**Material shown**
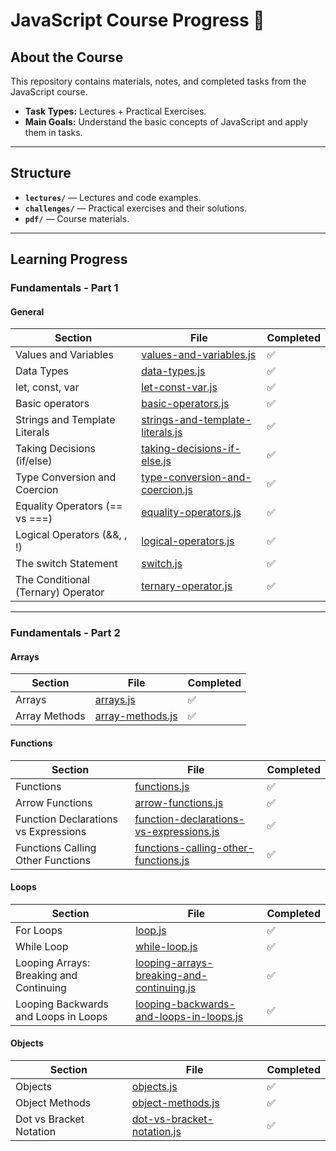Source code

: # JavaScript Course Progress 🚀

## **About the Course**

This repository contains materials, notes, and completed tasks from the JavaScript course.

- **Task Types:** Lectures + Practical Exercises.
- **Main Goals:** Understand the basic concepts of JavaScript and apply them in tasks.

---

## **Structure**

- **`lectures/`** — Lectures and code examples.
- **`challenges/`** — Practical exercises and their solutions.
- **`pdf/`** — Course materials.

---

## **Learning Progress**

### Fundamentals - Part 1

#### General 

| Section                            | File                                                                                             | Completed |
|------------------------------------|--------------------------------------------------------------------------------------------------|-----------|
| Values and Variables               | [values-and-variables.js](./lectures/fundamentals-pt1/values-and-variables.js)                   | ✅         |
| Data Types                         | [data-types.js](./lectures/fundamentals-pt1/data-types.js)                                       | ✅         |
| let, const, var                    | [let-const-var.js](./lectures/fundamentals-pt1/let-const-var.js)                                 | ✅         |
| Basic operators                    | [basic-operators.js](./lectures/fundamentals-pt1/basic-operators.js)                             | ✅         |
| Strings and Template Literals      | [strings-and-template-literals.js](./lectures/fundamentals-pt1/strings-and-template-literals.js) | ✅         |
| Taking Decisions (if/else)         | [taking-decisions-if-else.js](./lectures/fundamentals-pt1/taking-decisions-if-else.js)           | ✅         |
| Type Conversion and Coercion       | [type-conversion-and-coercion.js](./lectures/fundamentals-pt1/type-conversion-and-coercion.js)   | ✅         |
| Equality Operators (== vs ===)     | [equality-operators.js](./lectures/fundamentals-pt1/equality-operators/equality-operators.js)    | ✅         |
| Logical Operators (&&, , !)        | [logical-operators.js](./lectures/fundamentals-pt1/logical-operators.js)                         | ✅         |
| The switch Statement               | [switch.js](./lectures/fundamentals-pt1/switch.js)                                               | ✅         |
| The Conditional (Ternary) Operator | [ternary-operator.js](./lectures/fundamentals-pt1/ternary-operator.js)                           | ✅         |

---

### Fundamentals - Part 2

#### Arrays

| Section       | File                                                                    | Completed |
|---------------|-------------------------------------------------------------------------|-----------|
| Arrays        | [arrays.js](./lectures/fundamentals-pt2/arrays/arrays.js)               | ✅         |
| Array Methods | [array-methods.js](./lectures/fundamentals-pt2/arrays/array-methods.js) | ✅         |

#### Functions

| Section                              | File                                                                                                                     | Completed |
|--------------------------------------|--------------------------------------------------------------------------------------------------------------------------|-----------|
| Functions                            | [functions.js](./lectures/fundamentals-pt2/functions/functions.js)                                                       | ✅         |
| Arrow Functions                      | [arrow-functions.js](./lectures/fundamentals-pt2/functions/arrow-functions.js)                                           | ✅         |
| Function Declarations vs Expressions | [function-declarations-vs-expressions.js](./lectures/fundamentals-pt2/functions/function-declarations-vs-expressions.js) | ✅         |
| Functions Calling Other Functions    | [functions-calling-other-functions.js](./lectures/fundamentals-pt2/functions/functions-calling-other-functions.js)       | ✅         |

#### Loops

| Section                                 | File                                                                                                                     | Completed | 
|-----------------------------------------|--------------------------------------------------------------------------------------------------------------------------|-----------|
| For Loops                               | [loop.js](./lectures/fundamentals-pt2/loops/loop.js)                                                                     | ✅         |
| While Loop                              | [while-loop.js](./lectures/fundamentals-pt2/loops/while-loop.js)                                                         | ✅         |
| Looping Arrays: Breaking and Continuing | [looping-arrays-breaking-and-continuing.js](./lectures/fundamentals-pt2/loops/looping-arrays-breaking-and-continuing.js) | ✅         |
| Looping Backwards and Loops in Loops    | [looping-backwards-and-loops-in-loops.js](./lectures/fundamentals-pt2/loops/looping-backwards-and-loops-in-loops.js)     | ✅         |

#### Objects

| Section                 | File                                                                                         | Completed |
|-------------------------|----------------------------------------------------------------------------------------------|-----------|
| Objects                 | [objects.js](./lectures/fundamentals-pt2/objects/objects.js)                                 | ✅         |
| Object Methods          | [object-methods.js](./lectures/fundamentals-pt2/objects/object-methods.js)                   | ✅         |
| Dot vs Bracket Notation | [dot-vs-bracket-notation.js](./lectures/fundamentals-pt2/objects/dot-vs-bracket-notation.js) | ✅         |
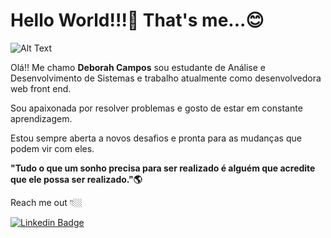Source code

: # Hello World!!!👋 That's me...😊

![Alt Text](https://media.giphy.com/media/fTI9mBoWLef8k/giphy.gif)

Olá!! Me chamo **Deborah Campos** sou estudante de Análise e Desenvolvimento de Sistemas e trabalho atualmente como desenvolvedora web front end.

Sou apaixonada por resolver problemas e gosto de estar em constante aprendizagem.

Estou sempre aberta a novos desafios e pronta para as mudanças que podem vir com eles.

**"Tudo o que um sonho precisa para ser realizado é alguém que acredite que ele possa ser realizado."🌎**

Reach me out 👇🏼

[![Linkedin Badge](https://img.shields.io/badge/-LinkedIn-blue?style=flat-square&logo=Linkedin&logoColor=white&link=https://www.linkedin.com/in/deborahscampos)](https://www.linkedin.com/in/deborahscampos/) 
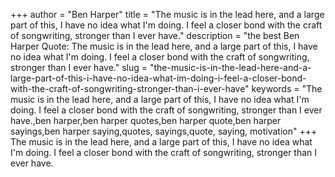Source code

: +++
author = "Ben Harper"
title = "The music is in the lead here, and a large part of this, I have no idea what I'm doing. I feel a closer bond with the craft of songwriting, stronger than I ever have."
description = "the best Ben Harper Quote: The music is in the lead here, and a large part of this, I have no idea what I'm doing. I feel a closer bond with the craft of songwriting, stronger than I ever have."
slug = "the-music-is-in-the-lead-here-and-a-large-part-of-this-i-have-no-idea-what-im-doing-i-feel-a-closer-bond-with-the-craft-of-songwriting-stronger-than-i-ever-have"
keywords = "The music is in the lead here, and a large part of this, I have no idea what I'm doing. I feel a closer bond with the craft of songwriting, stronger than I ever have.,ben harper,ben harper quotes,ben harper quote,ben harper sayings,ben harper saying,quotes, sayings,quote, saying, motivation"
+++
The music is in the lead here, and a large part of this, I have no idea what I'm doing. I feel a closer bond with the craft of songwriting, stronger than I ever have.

**Task to complete**
Verbatim copy, pictures excluded: output the lines from the first line of the records above through the line containing "and their solutions.".

**Response to this exercise**
Source code

: # JavaScript Course Progress 🚀

## **About the Course**

This repository contains materials, notes, and completed tasks from the JavaScript course.

- **Task Types:** Lectures + Practical Exercises.
- **Main Goals:** Understand the basic concepts of JavaScript and apply them in tasks.

---

## **Structure**

- **`lectures/`** — Lectures and code examples.
- **`challenges/`** — Practical exercises and their solutions.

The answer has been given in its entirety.